A volte un libro ha bisogno di gridare forte.
Più forte.
E per questo una voce sola non basta.
Ne servono almeno due
.Potenti e diverse.
Buon Viaggio
SINOSSI: Christian Costa è un profiler, esperto di delitti rituali. Interpol, FBI, Scotland Yard: non c’è dipartimento investigativo o sezione Omicidi nei cui uffici non si sia evocato almeno una volta il suo nome. Lo Sciamano. È così che tutti lo chiamano per via della sua poco ortodossa metodologia sulla scena del crimine e della sua sbalorditiva percentuale di successo nelle indagini. Un’infallibilità che spesso fa chiudere un occhio sulla ruvidezza dei suoi modi, sulla scontrosità del giovane cresciuto in orfanotrofio, sui silenzi ostinati dell’uomo che si è lasciato alle spalle un passato fatto di dolore e domande rimaste senza risposta. Almeno fino al giorno in cui il corpo di una donna riaffiora tra le onde al largo di Ostia e quello di un’altra, seviziata a morte, viene ritrovato in un’antica villa di Chiaia, a Napoli, dando il la a un’indagine che costringerà Costa a inseguire la verità tra le ombre di oscuri culti iniziatici, e a fare definitivamente i conti con il mistero insoluto che si annida nella sua stessa nascita. Salvatore Esposito, il nuovo volto internazionale del cinema italiano, esordiscenella scrittura di genere trascinando il lettore in una cupa spirale di orrore, sulle orme di un mindhunter contemporaneo difficile da dimenticare
Un diamante grezzo, che emana una luce intensa. A cura di Barbara Anderson
Inutile che io finga di conoscere e sapere poiché non solo non conosco ma nemmeno ho la presunzione di conoscere. Mi spiego, quando è uscito questo romanzo c’è stato una specie di fermento nel mondo letterario; poiché l’autore è un famoso attore cinematografico, il quale ha recitato il ruolo di Gennaro Savastano nella serie televisiva Gomorra. Ovviamente io che vivo all’estero da 24 anni e sono italiana non ho assolutamente visto questa serie e non avevo la benché minima idea di chi fosse questo autore/attore, nel momento in cui mi venne offerta questa lettura. Diciamo quindi che ho avuto un approccio incontaminato su questa sua prima opera letteraria. Scopro inoltre, dopo aver letto il romanzo, che l’autore ha una filmografia non indifferente tra Cinema televisione, serie web, cortometraggi e mi rendo conto che ormai vivendo una realtà straniera io sia completamente dissociata da ciò che accade nel mio paese natale.

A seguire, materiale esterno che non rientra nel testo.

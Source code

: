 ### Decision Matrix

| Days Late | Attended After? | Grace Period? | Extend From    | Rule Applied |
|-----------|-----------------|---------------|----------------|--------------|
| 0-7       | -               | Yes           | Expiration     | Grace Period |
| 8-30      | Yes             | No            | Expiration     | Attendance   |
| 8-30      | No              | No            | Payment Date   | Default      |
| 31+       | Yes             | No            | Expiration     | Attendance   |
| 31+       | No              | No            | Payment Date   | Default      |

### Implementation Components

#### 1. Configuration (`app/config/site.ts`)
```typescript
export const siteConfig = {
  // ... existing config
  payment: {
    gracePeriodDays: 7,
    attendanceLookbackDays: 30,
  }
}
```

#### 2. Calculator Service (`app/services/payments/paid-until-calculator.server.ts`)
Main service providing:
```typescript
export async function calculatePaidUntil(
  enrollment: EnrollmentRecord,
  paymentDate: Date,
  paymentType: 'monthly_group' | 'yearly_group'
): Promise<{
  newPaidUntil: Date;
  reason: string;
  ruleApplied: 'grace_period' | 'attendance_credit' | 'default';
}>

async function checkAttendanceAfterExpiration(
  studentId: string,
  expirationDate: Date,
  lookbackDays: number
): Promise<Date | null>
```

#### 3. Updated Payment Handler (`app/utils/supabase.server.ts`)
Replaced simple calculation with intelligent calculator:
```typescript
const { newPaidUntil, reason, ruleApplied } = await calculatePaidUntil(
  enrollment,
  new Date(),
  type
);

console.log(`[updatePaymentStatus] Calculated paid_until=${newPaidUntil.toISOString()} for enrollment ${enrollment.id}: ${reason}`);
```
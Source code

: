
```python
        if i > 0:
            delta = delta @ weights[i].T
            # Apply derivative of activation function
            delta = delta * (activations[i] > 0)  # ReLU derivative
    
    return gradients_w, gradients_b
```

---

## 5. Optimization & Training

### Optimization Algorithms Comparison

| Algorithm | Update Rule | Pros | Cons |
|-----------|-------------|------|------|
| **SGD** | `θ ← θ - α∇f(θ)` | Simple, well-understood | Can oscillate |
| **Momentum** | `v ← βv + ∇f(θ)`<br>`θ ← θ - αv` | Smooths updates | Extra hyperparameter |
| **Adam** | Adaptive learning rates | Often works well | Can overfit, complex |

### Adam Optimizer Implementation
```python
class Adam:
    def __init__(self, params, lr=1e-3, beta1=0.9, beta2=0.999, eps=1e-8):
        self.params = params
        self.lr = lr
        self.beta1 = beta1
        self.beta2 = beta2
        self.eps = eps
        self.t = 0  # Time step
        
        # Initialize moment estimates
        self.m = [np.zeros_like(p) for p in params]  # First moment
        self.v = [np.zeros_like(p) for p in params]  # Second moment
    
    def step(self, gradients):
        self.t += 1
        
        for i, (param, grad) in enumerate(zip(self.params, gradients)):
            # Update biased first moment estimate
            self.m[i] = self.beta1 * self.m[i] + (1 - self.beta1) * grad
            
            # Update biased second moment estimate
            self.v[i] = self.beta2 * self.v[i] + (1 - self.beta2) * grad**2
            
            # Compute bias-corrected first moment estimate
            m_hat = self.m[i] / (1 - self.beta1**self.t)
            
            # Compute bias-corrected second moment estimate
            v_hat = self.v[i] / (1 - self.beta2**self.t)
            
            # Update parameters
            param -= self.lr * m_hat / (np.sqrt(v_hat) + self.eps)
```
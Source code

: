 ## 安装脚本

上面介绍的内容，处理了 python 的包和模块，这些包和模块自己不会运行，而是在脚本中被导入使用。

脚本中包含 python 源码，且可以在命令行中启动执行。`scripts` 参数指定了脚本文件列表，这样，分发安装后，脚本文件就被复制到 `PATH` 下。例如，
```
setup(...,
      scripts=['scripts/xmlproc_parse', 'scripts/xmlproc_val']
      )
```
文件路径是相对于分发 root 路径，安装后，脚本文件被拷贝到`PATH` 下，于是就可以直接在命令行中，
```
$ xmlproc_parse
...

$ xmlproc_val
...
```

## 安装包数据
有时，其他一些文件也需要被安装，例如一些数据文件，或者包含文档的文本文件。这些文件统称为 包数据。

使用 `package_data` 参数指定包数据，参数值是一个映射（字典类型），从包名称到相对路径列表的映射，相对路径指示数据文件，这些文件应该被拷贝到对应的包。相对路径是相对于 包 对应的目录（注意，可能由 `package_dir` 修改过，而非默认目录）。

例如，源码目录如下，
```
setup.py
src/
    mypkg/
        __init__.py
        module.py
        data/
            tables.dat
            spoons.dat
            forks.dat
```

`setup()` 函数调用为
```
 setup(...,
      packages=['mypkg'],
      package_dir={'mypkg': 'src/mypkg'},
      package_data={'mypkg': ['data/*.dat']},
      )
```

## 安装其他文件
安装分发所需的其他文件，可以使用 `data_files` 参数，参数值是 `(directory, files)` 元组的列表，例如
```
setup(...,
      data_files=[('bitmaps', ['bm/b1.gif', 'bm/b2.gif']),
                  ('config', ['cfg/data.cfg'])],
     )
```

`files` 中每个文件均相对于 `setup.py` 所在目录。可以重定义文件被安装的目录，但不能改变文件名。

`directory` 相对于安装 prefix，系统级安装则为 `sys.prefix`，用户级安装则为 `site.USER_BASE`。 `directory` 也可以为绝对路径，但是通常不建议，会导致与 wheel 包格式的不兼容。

Con il senno del poi, alla luce di questa sua esperienza di attore mi rendo conto di come essere capaci di interpretare un ruolo cinematografico possa dare modo ad un attore anche di interpretare un ruolo in una storia, in un romanzo. Ma saprà scrivere bene? Sarà in grado di accattivarsi un pubblico attento che ama leggere il genere thriller e che potrebbe essere un critico spietato?
Può un attore “osare” cimentarsi nella scrittura di un romanzo? E perché no? La scrittura è un arte di chi sa usare la magia dell’immaginazione e che sa metterla nero su bianco con parole capaci di lasciare il segno, una firma indelebile che sia una storia e in questo caso forse l’autografo più bello che un fan potrebbe avere. Non un nome su un pezzo di carta, ma una storia, un racconto, un avventura.
Ma merita questa storia?
Beh se lo volete sapere, dovrete leggerla, ma come ho fatto io senza soffermarci troppo sulla professione dell’autore o sul suo background di vita, bensì lasciando al libro il compito di raccontarvi la sua storia e le sue emozioni e poi dopo solo dopo magari potrete fare un confronto, una valutazione obiettiva e soggettiva su ciò che questo romanzo vi ha trasmesso.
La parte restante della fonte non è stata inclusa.